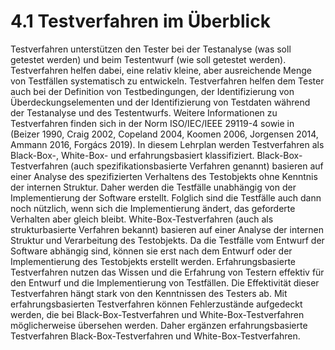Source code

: # 4.1 Testverfahren im Überblick

Testverfahren unterstützen den Tester bei der Testanalyse (was soll getestet werden) und
beim Testentwurf (wie soll getestet werden). Testverfahren helfen dabei, eine relativ kleine,
aber ausreichende Menge von Testfällen systematisch zu entwickeln. Testverfahren helfen
dem Tester auch bei der Definition von Testbedingungen, der Identifizierung von
Überdeckungselementen und der Identifizierung von Testdaten während der Testanalyse und
des Testentwurfs. Weitere Informationen zu Testverfahren finden sich in der Norm
ISO/IEC/IEEE 29119-4 sowie in (Beizer 1990, Craig 2002, Copeland 2004, Koomen 2006,
Jorgensen 2014, Ammann 2016, Forgács 2019).
In diesem Lehrplan werden Testverfahren als Black-Box-, White-Box- und erfahrungsbasiert
klassifiziert.
Black-Box-Testverfahren (auch spezifikationsbasierte Verfahren genannt) basieren auf einer
Analyse des spezifizierten Verhaltens des Testobjekts ohne Kenntnis der internen Struktur.
Daher werden die Testfälle unabhängig von der Implementierung der Software erstellt. Folglich
sind die Testfälle auch dann noch nützlich, wenn sich die Implementierung ändert, das
geforderte Verhalten aber gleich bleibt.
White-Box-Testverfahren (auch als strukturbasierte Verfahren bekannt) basieren auf einer
Analyse der internen Struktur und Verarbeitung des Testobjekts. Da die Testfälle vom Entwurf
der Software abhängig sind, können sie erst nach dem Entwurf oder der Implementierung des
Testobjekts erstellt werden.
Erfahrungsbasierte Testverfahren nutzen das Wissen und die Erfahrung von Testern
effektiv für den Entwurf und die Implementierung von Testfällen. Die Effektivität dieser
Testverfahren hängt stark von den Kenntnissen des Testers ab. Mit erfahrungsbasierten
Testverfahren können Fehlerzustände aufgedeckt werden, die bei Black-Box-Testverfahren
und White-Box-Testverfahren möglicherweise übersehen werden. Daher ergänzen
erfahrungsbasierte Testverfahren Black-Box-Testverfahren und White-Box-Testverfahren.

★ ★ ★ ★ ★

Instructions for the task
Filter the records above for "Testobjekts" and copy every matching line.

Solution to this problem
Analyse des spezifizierten Verhaltens des Testobjekts ohne Kenntnis der internen Struktur.
Analyse der internen Struktur und Verarbeitung des Testobjekts. Da die Testfälle vom Entwurf
Testobjekts erstellt werden.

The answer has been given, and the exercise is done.